- Starring: Lee Mack Tim Vine Jim Tavaré Karen Taylor Ronni Ancona Kitty Flanagan
- Country of origin: United Kingdom
- No. of series: 2
- No. of episodes: 16

Production
- Running time: 23 minutes

Original release
- Network: ITV
- Release: 10 September 2001 – 24 April 2004

Related
- Not Going Out

= The Sketch Show =

Television series

The Sketch Show is a British television sketch comedy programme, featuring British comedians, with the addition of Australian comedian Kitty Flanagan from series 2. It aired on ITV between 2001 and 2004. The show was first commissioned in 2001 and was co-produced by a company owned by Steve Coogan.

The show started at the Edinburgh Festival Fringe in 1999, and starred Lee Mack, Catherine Tate and Dan Antopolski. Mack later expressed regret at not including them in the TV show.

== Cast ==
The original line-up of the cast was Lee Mack, Jim Tavaré, Tim Vine, Karen Taylor and Ronni Ancona.

For the second series, Kitty Flanagan replaced Ancona, who left to concentrate on BBC One's Alistair McGowan's Big Impression (which was shortened to simply Big Impression to reflect Ancona playing as many parts as McGowan himself). Again, sketches featured performers using their own names.

With the exception of some child actors in certain sketches, there were no guest stars at any point during the programme.

== Writers ==
All of the cast contributed to the writing of the show; however, Lee Mack is credited as the lead writer. Other comedic writers/actors, such as Jimmy Carr, John Archer, Ricky Gervais, Matthew Hardy, John Mann, Stephen Colledge and Daniel Maier were also responsible for the show's humour, though were not featured in the show.

== DVD ==
A DVD of the first season was released by Visual Entertainment in Australia on 12 September 2005. It is a region-free DVD and the only extra on the disc is a short photo gallery. All 8 episodes on the single-disc release are combined into a 3-hour feature. The opening and closing credits have been removed for all episodes, and a number of sketches have been edited out to fit the series onto a single disc.

== International versions ==

=== United States ===
An American version of the show, produced by Kelsey Grammer, aired in early 2005 on Fox. The main cast consisted of Malcolm Barrett, Kaitlin Olson, Mary Lynn Rajskub, and Paul F. Tompkins, as well as Lee Mack from the British version of the show. Grammer appeared in short opening and closing segments in each episode.

Many of the sketches from the British version were recreated, such as the California Dreamin', English Course, and Sign Language sketches.

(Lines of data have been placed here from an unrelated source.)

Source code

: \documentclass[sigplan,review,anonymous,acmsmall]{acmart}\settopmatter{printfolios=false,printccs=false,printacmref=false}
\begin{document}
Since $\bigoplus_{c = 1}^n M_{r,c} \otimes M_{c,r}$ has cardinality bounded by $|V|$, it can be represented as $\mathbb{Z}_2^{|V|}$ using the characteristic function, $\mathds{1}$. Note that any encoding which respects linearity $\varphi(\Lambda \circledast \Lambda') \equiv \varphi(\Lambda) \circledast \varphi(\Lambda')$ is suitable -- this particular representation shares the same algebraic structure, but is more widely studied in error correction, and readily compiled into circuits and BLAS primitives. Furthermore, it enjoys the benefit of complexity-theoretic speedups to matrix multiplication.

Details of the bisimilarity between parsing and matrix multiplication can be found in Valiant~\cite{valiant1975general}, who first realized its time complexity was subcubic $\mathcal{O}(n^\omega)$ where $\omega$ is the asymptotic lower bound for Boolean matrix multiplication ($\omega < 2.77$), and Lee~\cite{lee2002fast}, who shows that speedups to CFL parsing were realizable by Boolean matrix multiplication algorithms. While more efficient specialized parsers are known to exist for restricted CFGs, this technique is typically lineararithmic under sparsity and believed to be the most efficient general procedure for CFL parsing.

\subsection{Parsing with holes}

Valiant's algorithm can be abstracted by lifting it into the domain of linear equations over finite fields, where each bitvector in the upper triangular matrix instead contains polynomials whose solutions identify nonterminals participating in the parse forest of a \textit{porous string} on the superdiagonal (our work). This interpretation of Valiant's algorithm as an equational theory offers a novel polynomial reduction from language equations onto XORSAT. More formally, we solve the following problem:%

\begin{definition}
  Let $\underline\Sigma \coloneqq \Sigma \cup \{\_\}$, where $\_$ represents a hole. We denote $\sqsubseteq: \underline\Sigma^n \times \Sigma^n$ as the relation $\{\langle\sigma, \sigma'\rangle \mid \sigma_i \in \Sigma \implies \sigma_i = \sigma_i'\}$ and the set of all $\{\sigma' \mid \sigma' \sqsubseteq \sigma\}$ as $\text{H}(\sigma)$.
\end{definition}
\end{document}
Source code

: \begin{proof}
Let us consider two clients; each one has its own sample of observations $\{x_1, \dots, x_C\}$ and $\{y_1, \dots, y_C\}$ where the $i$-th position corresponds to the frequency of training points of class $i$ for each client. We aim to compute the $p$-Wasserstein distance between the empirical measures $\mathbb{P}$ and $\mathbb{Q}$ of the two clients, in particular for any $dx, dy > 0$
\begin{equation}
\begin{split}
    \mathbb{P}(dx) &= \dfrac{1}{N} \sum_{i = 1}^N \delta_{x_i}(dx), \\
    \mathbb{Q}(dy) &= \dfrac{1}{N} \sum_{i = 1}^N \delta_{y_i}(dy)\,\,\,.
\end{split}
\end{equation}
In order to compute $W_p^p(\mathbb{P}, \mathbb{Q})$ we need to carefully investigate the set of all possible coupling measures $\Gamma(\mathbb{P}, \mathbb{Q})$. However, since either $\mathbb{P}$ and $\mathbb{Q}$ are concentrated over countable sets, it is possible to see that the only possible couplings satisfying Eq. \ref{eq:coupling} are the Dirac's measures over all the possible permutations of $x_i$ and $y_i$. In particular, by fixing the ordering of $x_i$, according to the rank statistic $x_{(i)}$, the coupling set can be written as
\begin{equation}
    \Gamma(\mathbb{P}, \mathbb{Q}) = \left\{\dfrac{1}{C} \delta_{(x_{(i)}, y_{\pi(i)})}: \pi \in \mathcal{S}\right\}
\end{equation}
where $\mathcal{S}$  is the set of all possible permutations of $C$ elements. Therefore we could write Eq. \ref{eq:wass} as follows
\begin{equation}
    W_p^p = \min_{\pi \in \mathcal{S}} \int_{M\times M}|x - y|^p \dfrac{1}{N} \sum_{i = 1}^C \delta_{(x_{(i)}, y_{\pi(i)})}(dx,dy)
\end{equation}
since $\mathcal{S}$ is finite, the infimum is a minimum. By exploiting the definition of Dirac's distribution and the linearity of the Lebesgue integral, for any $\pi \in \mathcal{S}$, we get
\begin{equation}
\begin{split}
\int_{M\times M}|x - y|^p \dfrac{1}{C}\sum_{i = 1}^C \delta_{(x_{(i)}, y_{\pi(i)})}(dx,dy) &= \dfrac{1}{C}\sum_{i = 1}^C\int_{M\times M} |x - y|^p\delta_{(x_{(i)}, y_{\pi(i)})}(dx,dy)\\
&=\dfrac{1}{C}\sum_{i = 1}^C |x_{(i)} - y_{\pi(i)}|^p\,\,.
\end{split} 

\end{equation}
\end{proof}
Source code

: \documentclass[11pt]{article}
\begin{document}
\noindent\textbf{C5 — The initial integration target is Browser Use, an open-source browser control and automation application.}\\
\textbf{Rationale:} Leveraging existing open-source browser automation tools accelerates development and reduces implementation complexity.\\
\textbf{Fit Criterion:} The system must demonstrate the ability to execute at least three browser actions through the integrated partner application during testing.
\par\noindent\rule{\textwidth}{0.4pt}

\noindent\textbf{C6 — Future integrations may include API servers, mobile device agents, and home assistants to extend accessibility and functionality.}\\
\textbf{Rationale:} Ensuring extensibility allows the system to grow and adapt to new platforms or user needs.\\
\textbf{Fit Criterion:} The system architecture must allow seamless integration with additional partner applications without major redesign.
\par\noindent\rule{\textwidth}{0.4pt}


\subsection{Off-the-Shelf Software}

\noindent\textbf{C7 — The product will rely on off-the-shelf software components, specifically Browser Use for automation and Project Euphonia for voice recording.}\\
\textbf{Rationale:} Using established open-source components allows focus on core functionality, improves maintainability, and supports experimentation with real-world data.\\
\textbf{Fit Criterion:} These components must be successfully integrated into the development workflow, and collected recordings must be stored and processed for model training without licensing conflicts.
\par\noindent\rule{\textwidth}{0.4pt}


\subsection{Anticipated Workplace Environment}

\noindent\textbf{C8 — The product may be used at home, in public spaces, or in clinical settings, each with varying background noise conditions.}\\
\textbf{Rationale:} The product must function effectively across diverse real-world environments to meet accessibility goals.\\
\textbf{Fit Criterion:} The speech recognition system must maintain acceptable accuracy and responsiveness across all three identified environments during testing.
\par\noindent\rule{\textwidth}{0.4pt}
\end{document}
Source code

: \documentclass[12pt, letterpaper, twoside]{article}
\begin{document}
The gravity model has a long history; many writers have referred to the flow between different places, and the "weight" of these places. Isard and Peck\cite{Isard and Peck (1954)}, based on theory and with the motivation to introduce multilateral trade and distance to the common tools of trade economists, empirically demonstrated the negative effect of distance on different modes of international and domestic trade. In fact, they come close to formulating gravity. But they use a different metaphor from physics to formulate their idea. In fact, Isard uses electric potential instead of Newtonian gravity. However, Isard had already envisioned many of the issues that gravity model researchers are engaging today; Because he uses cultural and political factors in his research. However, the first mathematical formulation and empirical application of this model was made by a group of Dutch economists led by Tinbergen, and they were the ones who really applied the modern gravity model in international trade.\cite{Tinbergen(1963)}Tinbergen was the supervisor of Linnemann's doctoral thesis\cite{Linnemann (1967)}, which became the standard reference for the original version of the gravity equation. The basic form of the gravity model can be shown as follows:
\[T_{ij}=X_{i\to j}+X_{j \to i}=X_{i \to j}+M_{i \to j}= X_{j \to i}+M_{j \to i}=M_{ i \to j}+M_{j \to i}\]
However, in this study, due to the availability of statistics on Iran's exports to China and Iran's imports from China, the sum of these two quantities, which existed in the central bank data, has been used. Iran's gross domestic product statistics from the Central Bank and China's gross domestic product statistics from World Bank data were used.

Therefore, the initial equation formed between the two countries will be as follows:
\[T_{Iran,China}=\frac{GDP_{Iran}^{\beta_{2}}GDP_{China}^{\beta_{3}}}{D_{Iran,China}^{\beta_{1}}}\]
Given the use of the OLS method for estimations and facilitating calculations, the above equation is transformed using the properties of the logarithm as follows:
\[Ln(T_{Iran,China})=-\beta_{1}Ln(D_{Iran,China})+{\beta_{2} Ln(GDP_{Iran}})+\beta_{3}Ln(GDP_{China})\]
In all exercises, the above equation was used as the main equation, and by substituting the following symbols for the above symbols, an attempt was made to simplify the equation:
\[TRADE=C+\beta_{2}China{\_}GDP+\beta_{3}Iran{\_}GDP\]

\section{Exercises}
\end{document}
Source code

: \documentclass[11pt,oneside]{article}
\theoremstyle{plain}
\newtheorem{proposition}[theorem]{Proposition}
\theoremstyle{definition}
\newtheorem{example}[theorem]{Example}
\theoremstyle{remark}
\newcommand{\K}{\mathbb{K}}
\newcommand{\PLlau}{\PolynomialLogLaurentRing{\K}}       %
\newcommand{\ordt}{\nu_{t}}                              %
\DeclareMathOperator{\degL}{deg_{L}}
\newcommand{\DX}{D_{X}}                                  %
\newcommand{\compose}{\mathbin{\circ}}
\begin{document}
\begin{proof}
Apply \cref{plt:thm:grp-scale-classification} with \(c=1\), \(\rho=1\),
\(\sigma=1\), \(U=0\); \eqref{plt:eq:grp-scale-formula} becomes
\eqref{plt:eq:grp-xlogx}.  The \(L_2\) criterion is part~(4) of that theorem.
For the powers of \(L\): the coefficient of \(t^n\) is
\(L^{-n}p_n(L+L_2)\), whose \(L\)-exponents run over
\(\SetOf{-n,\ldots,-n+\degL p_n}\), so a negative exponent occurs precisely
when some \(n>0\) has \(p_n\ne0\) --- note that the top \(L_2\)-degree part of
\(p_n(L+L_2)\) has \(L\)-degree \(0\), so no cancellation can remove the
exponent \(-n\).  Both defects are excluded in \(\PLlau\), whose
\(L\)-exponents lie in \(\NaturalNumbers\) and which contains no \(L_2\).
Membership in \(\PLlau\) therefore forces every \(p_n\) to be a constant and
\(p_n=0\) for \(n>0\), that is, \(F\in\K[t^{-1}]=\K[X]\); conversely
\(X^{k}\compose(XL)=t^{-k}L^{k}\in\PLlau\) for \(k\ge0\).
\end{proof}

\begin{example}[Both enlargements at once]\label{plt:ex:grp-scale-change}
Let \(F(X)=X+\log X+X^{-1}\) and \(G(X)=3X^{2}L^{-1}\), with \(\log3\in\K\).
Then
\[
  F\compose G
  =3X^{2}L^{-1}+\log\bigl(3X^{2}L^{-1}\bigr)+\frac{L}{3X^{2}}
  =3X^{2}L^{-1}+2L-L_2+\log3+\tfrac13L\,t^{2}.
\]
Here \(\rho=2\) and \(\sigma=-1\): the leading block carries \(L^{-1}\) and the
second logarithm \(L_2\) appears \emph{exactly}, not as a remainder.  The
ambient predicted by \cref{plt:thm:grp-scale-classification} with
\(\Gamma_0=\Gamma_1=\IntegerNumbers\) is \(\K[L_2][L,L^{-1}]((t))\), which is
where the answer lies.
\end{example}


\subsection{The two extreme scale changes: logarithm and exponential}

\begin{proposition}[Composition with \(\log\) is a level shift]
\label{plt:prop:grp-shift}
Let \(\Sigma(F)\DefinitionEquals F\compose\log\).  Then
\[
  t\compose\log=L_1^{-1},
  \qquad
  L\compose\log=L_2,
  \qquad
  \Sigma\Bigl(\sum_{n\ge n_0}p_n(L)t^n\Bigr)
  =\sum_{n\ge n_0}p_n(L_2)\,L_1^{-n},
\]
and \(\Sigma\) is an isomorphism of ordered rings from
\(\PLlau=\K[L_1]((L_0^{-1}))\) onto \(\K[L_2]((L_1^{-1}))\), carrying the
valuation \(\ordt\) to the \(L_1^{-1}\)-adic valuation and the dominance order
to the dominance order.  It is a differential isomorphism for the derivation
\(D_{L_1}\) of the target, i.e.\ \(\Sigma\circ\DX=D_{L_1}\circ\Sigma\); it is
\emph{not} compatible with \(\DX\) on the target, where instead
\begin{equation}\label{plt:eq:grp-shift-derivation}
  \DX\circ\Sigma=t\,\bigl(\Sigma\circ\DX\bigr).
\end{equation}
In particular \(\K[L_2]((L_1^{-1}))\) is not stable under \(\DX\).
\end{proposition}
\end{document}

One sketch from this version has Grammer waking up from a nightmare, which he describes as: "I dreamt that Frasier was over, and I was on this Sketch Show!" The sketch is a spoof of the Newhart series finale.

The series was filmed in London at Teddington Studios, with a British audience.

Only six episodes of the show were made, and it was cancelled after only four of them had been shown, but all six were aired with the last airing on 19 April 2005.

Its Sunday night time slot was replaced by American Dad!